我在 colab 上运行这个。我的运行时在 GPU 上。它给出了很长的输出,但它会重复自己,所以我很快就会给出它。

2021-02-06 11:30:41.845251: W tensorflow/core/common_runtime/colocation_graph.cc:983] Failed to place the graph without changing the devices of some resources. Some of the operations (that had to be colocated with resource generating operations) are not supported on the resources' devices. Current candidate devices are [
  /job:localhost/replica:0/task:0/device:CPU:0].
See below for details of this colocation group:
Colocation Debug Info:
Colocation group had the following types and supported devices: 
Root Member(assigned_device_name_index_=-1 requested_device_name_='/device:GPU:*' assigned_device_name_='' resource_device_name_='/device:GPU:*' supported_device_types_=[CPU] possible_devices_=[]
AssignAdd: CPU 
Const: GPU CPU XLA_CPU XLA_GPU 
Identity: GPU CPU XLA_CPU XLA_GPU 
VariableV2: CPU 
Assign: CPU 

Colocation members, user-requested devices, and framework assigned devices, if any:
  Variable (VariableV2) /device:GPU:*
  Variable/Assign (Assign) /device:GPU:*
  Variable/read (Identity) /device:GPU:*
  Adam/value (Const) /device:GPU:*
  Adam (AssignAdd) /device:GPU:*
  save/Assign_420 (Assign) /device:GPU:*

[2021-02-06 11:30:51,287] [train] [INFO] Restore pretrained weights... ./models/numpy/openpose_coco.npy
[2021-02-06 11:32:05,186] [train] [INFO] Restore pretrained weights...Done
[2021-02-06 11:32:05,186] [train] [INFO] prepare file writer
WARNING:tensorflow:From /content/tf-pose-estimation/tf_pose/train.py:195: The name tf.summary.FileWriter is deprecated. Please use tf.compat.v1.summary.FileWriter instead.

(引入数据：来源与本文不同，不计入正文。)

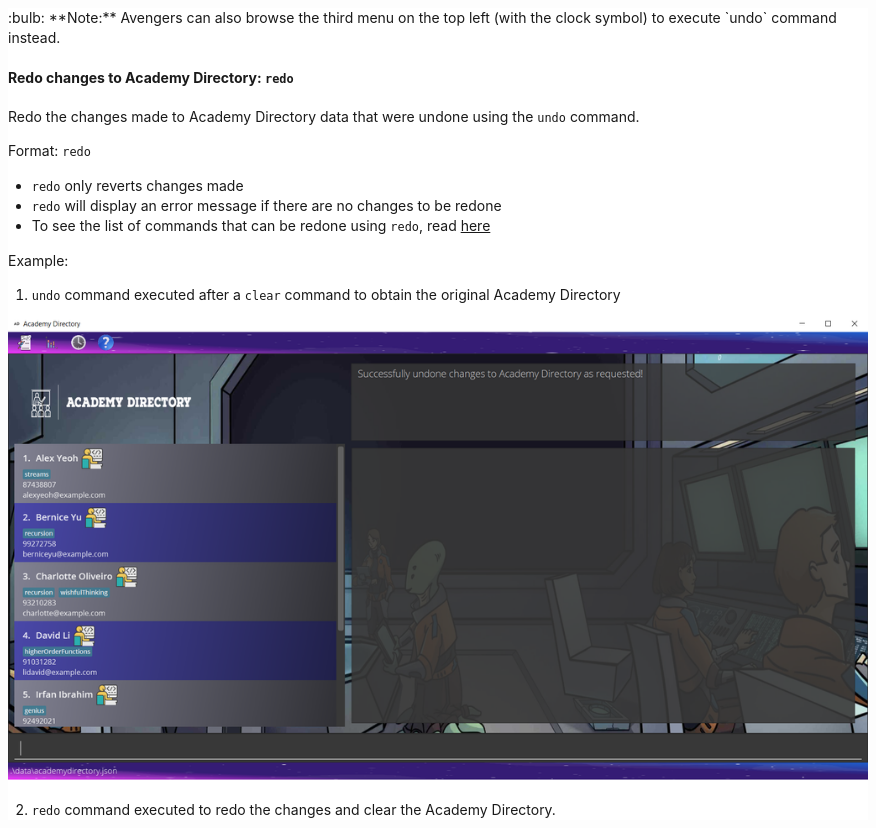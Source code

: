 <div markdown="span" class="alert alert-primary">:bulb: **Note:**
Avengers can also browse the third menu on the top left (with the clock symbol) to execute `undo` command instead.
</div>

#### Redo changes to Academy Directory: `redo`
Redo the changes made to Academy Directory data that were undone using the `undo` command.

Format: `redo`

* `redo` only reverts changes made
* `redo` will display an error message if there are no changes to be redone
* To see the list of commands that can be redone using `redo`, read [here](#appendix-a-version-controlled-commands)

Example:
1. `undo` command executed after a `clear` command to obtain the original Academy Directory

![undoCommandAfter](images/ug/undoCommandAfter.PNG)

2. `redo` command executed to redo the changes and clear the Academy Directory.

[2021-02-06 11:32:08,083] [train] [INFO] prepare coordinator
WARNING:tensorflow:From /content/tf-pose-estimation/tf_pose/pose_dataset.py:432: The name tf.get_default_session is deprecated. Please use tf.compat.v1.get_default_session instead.

[2021-02-06 11:32:08,088] [train] [INFO] Training Started.

我真的需要这方面的帮助。我已经尝试了许多版本的 tensorboard、numpy 和 tensorflow 来获得它。我已经将不同的 cuda 版本下载到 colab。但是我还没解决。

你可以认为它是关于转换注释,但我也在原始coco数据集上尝试过但没有任何变化。但是如果你有任何证据证明注释是问题,请写出来。

我已使用此工具创建注释:https://github.com/roboflow-ai/voc2coco 我只是因为读取 xml 的问题稍微改变了它。

如果您认为问题出在其他地方,这是完整的输出:

WARNING:tensorflow:From /usr/local/lib/python3.6/dist-packages/tensorpack/tfutils/common.py:138: The name tf.VERSION is deprecated. Please use tf.version.VERSION instead.

WARNING:tensorflow:From /usr/local/lib/python3.6/dist-packages/tensorpack/models/tflayer.py:90: The name tf.layers.Dense is deprecated. Please use tf.compat.v1.layers.Dense instead.

WARNING:tensorflow:
The TensorFlow contrib module will not be included in TensorFlow 2.0.
For more information, please see:
  * https://github.com/tensorflow/community/blob/master/rfcs/20180907-contrib-sunset.md
  * https://github.com/tensorflow/addons
  * https://github.com/tensorflow/io (for I/O related ops)
If you depend on functionality not listed there, please file an issue.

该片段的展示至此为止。